**Exercise prompt**.
Whenever a line below holds the word "Assign", copy that line.

**Input data**.
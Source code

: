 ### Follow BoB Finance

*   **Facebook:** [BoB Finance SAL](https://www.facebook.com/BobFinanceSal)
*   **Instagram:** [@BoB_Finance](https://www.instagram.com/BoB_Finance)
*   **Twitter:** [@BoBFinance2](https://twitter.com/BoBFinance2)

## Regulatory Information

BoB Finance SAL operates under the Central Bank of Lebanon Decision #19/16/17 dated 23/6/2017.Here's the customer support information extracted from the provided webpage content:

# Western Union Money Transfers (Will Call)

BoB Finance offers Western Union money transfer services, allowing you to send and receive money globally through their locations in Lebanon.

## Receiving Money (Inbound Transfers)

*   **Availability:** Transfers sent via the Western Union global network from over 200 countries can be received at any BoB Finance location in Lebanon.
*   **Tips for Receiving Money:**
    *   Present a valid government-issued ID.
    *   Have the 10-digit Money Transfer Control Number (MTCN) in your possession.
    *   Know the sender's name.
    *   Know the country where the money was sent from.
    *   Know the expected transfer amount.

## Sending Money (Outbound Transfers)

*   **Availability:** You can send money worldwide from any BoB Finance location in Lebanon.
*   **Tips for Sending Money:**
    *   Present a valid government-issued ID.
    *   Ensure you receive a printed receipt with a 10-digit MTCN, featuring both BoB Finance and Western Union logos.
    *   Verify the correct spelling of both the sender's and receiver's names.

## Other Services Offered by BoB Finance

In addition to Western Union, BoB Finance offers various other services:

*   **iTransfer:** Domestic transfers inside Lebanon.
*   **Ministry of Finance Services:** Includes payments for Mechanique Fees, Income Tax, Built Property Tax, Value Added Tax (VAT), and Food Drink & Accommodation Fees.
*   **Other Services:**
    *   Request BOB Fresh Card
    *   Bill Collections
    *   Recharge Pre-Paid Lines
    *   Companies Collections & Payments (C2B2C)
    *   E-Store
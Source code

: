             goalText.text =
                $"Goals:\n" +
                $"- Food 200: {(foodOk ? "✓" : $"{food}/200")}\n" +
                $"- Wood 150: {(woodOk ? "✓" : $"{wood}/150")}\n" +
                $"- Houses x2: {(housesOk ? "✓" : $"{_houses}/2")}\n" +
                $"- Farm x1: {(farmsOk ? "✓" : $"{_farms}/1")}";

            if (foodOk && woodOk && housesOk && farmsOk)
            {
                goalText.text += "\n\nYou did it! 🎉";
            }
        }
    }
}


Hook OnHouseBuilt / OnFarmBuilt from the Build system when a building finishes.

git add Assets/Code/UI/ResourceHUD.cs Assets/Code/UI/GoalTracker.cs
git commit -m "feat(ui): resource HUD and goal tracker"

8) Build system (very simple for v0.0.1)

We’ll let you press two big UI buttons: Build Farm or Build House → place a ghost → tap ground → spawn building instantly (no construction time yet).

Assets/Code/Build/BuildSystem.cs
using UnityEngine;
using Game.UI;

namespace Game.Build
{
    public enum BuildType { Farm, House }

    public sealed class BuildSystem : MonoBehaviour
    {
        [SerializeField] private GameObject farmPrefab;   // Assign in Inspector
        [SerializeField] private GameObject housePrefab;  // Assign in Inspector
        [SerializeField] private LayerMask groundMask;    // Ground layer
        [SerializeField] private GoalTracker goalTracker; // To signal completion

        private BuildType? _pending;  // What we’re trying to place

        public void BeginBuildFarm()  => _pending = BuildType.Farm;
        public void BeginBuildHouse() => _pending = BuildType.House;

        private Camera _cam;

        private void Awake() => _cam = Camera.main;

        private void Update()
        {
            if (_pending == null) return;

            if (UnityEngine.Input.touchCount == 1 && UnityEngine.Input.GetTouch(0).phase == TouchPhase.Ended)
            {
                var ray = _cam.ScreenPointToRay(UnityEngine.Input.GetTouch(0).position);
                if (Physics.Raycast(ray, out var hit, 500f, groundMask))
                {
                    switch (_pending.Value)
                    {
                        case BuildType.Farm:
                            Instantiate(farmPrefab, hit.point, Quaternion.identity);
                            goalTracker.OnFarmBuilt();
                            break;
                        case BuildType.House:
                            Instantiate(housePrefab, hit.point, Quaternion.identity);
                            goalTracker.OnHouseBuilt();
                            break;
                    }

**Task response**.
        [SerializeField] private GameObject farmPrefab;   // Assign in Inspector
        [SerializeField] private GameObject housePrefab;  // Assign in Inspector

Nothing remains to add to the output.